#### Your objective:
Keep the wording of every entry intact in your copy, and omit the pictures.

#### Exercise materials:

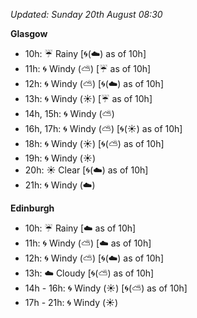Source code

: *Updated: Sunday 20th August 08:30*

**Glasgow**

* 10h: :umbrella: Rainy [:cyclone:(:cloud:) as of 10h]
* 11h: :cyclone: Windy (:partly_sunny:) [:umbrella: as of 10h]
* 12h: :cyclone: Windy (:partly_sunny:) [:cyclone:(:cloud:) as of 10h]
* 13h: :cyclone: Windy (:sunny:) [:umbrella: as of 10h]
* 14h, 15h: :cyclone: Windy (:partly_sunny:)
* 16h, 17h: :cyclone: Windy (:partly_sunny:) [:cyclone:(:sunny:) as of 10h]
* 18h: :cyclone: Windy (:sunny:) [:cyclone:(:partly_sunny:) as of 10h]
* 19h: :cyclone: Windy (:sunny:)
* 20h: :sunny: Clear [:cyclone:(:cloud:) as of 10h]
* 21h: :cyclone: Windy (:cloud:)

**Edinburgh**

* 10h: :umbrella: Rainy [:cloud: as of 10h]
* 11h: :cyclone: Windy (:partly_sunny:) [:cloud: as of 10h]
* 12h: :cyclone: Windy (:partly_sunny:) [:cyclone:(:cloud:) as of 10h]
* 13h: :cloud: Cloudy [:cyclone:(:partly_sunny:) as of 10h]
* 14h - 16h: :cyclone: Windy (:sunny:) [:cyclone:(:partly_sunny:) as of 10h]
* 17h - 21h: :cyclone: Windy (:sunny:)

#### Your response:
Source code

: *Updated: Sunday 20th August 08:30*

**Glasgow**

* 10h: :umbrella: Rainy [:cyclone:(:cloud:) as of 10h]
* 11h: :cyclone: Windy (:partly_sunny:) [:umbrella: as of 10h]
* 12h: :cyclone: Windy (:partly_sunny:) [:cyclone:(:cloud:) as of 10h]
* 13h: :cyclone: Windy (:sunny:) [:umbrella: as of 10h]
* 14h, 15h: :cyclone: Windy (:partly_sunny:)
* 16h, 17h: :cyclone: Windy (:partly_sunny:) [:cyclone:(:sunny:) as of 10h]
* 18h: :cyclone: Windy (:sunny:) [:cyclone:(:partly_sunny:) as of 10h]
* 19h: :cyclone: Windy (:sunny:)
* 20h: :sunny: Clear [:cyclone:(:cloud:) as of 10h]
* 21h: :cyclone: Windy (:cloud:)

**Edinburgh**

* 10h: :umbrella: Rainy [:cloud: as of 10h]
* 11h: :cyclone: Windy (:partly_sunny:) [:cloud: as of 10h]
* 12h: :cyclone: Windy (:partly_sunny:) [:cyclone:(:cloud:) as of 10h]
* 13h: :cloud: Cloudy [:cyclone:(:partly_sunny:) as of 10h]
* 14h - 16h: :cyclone: Windy (:sunny:) [:cyclone:(:partly_sunny:) as of 10h]
* 17h - 21h: :cyclone: Windy (:sunny:)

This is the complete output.